Dans le document L'ÉTAT ET LES RISQUES DES ENTREPRISES (Page 116-119)

§ 1 La subsidiarité de l’action publique

B- Les conséquences de l’action non subsidiaire

106. Si les contraintes spécifiques résultant de l’application de la subsidiarité n’ont pas lieu d’être respectées par les pouvoirs publics (2°), il ne faut cependant pas en déduire que le respect du primat de la liberté économique ne leur soit pas imposé. Dès lors, un certain nombre de contraintes communes continuent de s’appliquer (1°).

1° Les conséquences du respect de la liberté économique

107. Que le risque subi soit extérieur à l’action publique ou qu’il y trouve sa source, le respecte de la libre entreprise entraîne une limitation de l’intervention s’analysant en un devoir de non-intervention.

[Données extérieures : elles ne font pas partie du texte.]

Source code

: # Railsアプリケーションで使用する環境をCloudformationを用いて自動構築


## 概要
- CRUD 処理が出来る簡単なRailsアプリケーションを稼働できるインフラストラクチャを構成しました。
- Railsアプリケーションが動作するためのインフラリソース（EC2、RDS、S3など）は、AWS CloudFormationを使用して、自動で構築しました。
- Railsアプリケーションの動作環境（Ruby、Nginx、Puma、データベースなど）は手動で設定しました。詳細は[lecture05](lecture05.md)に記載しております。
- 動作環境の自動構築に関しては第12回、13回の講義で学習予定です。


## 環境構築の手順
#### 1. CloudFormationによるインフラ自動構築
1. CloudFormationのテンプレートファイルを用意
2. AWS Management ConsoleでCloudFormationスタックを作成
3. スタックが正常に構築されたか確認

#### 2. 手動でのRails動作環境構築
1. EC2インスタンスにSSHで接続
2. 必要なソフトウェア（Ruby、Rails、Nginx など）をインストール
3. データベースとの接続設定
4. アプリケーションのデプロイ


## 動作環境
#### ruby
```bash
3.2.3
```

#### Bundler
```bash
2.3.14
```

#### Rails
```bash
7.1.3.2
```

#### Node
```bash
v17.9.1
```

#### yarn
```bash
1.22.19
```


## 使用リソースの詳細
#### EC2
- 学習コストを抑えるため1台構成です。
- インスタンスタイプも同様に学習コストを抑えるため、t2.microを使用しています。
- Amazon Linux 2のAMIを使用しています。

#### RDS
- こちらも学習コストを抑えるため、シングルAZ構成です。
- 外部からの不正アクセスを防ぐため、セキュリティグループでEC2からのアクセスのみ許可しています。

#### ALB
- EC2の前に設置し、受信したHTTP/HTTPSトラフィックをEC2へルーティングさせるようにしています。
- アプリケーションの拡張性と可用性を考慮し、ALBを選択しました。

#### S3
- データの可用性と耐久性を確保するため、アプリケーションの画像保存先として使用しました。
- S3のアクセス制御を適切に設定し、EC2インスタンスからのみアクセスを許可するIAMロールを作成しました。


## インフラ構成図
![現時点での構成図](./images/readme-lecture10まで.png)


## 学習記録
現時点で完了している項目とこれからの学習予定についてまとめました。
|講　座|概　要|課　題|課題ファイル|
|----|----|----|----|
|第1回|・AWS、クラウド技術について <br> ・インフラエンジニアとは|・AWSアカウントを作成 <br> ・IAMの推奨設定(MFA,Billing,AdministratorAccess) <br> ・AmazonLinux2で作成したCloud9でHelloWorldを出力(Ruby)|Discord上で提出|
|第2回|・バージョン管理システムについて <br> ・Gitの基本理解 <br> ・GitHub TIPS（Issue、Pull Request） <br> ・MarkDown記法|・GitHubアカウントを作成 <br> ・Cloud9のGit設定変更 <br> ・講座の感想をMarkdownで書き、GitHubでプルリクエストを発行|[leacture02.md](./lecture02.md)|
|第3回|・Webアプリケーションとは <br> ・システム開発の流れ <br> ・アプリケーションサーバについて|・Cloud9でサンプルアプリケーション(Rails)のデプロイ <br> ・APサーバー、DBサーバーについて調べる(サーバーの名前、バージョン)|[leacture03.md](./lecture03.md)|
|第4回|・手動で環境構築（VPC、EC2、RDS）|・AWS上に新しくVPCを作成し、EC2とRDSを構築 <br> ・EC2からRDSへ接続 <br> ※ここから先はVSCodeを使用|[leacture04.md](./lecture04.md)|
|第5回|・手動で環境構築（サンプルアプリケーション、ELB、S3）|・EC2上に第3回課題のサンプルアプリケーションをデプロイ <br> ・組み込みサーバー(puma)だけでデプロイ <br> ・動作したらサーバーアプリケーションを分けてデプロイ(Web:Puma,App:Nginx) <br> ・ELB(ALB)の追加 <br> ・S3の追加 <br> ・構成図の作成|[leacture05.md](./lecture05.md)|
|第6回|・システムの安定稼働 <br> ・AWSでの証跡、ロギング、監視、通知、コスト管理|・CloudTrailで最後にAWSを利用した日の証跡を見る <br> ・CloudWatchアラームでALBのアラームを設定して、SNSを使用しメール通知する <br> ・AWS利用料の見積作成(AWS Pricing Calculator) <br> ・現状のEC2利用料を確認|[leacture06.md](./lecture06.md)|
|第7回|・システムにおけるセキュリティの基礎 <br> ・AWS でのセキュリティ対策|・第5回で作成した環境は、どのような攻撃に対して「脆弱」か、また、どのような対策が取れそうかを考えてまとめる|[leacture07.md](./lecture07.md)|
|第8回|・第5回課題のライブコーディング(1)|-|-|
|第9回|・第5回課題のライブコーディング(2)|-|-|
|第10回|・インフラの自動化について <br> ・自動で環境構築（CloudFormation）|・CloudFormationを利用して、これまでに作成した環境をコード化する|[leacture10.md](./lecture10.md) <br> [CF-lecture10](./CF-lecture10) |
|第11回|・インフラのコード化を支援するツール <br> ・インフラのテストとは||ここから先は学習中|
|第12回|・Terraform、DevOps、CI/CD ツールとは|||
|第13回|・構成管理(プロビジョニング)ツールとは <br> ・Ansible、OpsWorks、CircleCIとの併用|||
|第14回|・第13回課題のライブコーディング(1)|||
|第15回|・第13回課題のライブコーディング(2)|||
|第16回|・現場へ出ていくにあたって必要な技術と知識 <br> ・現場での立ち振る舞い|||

Dans le premier cas, en application de la notion de subsidiarité, la présomption de capacité des opérateurs face aux risques qu’ils sont susceptibles de subir impose aux pouvoirs publics de ne pas les priver de leur autonomie par des interventions excessives. Ce devoir de non-intervention laisse donc aux entrepreneurs la charge de supporter les risques qu’ils sont aptes à supporter. Cela se traduit par exemple par la nécessité de ne pas apporter d’aide inutile ni superflue aux entreprises, de ne pas s’immiscer dans la gestion des entreprises ou d’instaurer un système d’assistanat permanent.

Une partie de ce schéma est applicable dans l’hypothèse des risques que font courir les pouvoirs publics aux entreprises. Il en résulte que l’action publique ne peut avoir pour objet ni pour effet de remplacer l’entrepreneur dans la gestion des aléas qui s’imposent nécessairement à lui ou de s’immiscer dans la gestion de son activité lorsqu’elle tente de faire cesser les conséquences dommageables d’un risque. Elle ne peut en outre apporter d’aide inutile et superflue ne correspondant pas aux besoins ressentis par l’opérateur. Ainsi, lorsque sa responsabilité est engagée, ne peut-elle pas indemniser les préjudices causés au-delà de leur exacte valeur277.

Enfin, la prise en charge doit cesser dès que les besoins exprimés disparaissent, au risque d’instaurer une assistance permanente ne permettant pas un retour autonome à des conditions normales d’exploitation278.

108. Si l’on constate une certaine unité de la prise en charge publique du fait de la soumission à des contraintes communes, il n’en demeure pas moins que, n’étant pas soumis à la règle de subsidiarité lorsqu’ils sont à l’origine des risques, les pouvoirs publics ne sont pas soumis aux contraintes spécifiques qui en découlent.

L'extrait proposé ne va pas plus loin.